Puente Invertido, 2019.

Image by Sebastian Schaub.

COFFEE WITH

DAGOBERTO RODRIGUEZ: “A SOCIETY THAT DOES NOT EXERCISE CRITICISM AND IS NOT CAPABLE OF ACCEPTING IT, STAGNATES

Name: Dagoberto Rodríguez
Profession: Artist
Nationality: Cuban
Zodiac sign: Pisces
Instagram: @dago_rodriguez_carpintero

 

LATINNESS: Dagoberto, you use a lot of humor and irony in your work. Where do you see the space for this in the context of Russia’s recent invasion in Ukraine?

DAGOBERTO: Well, I haven’t quite understood the joke yet, you know? But what I can tell you is that in Cuba we’re trained to laugh at what happens. Humor has been one of the most effective survival mechanisms that we’ve had in the country during all these difficult years.

If you go to Cuba right now and ask anyone about it on the street, they’ll probably give you a comical response about what’s going on.
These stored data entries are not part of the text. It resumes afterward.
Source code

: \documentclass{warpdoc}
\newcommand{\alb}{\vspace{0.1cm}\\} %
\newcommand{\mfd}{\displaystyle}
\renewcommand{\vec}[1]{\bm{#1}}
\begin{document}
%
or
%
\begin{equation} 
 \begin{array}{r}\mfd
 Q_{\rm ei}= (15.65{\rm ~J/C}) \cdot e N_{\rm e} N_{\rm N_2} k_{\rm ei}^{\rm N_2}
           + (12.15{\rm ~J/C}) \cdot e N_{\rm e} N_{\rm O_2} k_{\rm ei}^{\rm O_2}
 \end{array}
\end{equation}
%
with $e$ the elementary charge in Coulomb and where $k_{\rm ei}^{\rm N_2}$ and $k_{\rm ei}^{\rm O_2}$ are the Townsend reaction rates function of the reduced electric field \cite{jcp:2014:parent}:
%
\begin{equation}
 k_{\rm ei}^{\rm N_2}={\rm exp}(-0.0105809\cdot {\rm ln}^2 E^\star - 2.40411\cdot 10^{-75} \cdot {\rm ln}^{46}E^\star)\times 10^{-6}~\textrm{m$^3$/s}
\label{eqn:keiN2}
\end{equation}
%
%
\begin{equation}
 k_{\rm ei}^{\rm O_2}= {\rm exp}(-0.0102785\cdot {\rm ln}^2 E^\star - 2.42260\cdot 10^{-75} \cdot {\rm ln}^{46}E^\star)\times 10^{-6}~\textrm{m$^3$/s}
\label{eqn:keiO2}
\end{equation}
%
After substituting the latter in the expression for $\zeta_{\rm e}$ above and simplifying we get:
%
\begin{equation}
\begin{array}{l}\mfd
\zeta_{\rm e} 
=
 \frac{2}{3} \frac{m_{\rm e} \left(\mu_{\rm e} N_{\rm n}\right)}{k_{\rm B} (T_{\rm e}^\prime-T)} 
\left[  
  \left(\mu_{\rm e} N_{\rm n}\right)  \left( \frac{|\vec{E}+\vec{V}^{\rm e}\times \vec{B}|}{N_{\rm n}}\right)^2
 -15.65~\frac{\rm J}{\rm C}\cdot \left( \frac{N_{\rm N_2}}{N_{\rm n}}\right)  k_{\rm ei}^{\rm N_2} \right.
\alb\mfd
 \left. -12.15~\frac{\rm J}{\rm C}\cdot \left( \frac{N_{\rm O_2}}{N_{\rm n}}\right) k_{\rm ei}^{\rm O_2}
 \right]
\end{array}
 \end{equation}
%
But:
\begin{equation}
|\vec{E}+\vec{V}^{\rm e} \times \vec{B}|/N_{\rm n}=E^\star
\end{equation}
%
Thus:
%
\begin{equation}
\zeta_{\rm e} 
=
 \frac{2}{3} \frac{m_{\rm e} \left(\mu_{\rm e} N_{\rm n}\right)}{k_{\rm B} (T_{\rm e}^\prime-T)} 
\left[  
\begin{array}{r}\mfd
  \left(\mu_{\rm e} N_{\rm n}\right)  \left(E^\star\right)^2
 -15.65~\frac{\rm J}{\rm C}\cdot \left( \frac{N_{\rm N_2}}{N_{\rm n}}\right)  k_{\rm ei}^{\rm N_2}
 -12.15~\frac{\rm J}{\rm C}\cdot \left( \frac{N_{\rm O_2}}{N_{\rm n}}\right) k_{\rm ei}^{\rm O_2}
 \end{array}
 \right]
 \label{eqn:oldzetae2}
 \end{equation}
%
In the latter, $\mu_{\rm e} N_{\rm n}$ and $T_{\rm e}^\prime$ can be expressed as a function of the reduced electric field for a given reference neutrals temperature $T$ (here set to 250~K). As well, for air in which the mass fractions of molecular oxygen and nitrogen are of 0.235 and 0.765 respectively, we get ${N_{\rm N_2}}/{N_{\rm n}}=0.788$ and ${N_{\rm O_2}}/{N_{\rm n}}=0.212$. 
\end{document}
Perhaps it’s indifference. I don’t know. It’s a very serious technique on a personal level that’s more about survival; It’s not that we’re so funny, but we’re forced to laugh a little at the situation we have, because it’s to commit suicide if you take it seriously.

A country that’s spent sixty years with a government that’s not capable of guaranteeing a glass of milk to a child… imagine. What can I tell you there? Either you laugh or you die. It’s our struggle.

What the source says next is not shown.